Ci sono poi occasioni nel corso dell’anno nelle quali gruppi o associazioni vengono nella nostra parrocchia per farsi conoscere, esprimere un bisogno di aiuto e sensibilizzare la nostra gente in merito ad un tema particolare. Anche essi vanno accolti con tratti cristiani.

PRIMA E DOPO LA MESSA: STABILITÀ DEL SERVIZIO

Un opportuno servizio di accoglienza non può disporsi soltanto nell’imminenza della celebrazione.

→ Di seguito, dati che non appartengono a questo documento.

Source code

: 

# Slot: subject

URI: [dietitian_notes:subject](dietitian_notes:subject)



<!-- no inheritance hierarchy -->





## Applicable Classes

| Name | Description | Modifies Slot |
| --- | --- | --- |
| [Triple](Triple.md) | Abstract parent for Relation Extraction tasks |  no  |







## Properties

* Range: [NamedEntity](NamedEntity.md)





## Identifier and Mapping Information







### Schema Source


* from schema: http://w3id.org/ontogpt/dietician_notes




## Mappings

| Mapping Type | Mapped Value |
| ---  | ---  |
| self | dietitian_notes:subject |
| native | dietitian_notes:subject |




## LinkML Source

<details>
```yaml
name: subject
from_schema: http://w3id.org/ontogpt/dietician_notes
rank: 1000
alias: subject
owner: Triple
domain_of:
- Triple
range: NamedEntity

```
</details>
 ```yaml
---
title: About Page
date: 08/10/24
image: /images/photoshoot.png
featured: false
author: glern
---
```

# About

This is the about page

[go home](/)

È necessario che sia presente con anticipo per accogliere tutti quelli che arrivano per tempo.

E conoscendo l’abitudine inveterata di certi ritardatari, è opportuno rimanere disponibili anche a messa iniziata, almeno per l’offerta del sussidio e l’indicazione dei posti liberi.

Ma anche al termine della messa è prezioso rimanere nell’accoglienza, per tutte quelle manifestazioni di interesse e di disponibilità di cui abbiamo fatto cenno sopra. Non può essere un servizio sbrigativo ed affrettato per poter essere efficace, come pure non può offrirsi in maniera saltuaria e incostante, per poter radicarsi e cambiare la veste delle nostre celebrazioni.


*Questi semplici appunti potranno essere oggetto di riflessione da parte di tutti noi, essere riveduti e ampliati. È importante che ognuno, offendo la propria disponibilità a questo ministero, lo faccia senza superficialità, ma piuttosto con la serietà con la quale va servito Dio e il prossimo. Un grazie va già a coloro che sino ad oggi, in un tempo di emergenza, hanno risposto con generosità all’appello. Nel proseguire questo servizio secondo una forma più cristiana verrà richiesto un “di più” fatto di testimonianza, di senso di appartenenza, di puntualità. Allo stesso modo, il sottoscritto parroco da una parte si impegnerà ad avere anch’egli un atteggiamento più accogliente, dall’altra osserverà che l’intero gruppo cammini secondo lo spirito evangelico della carità fraterna.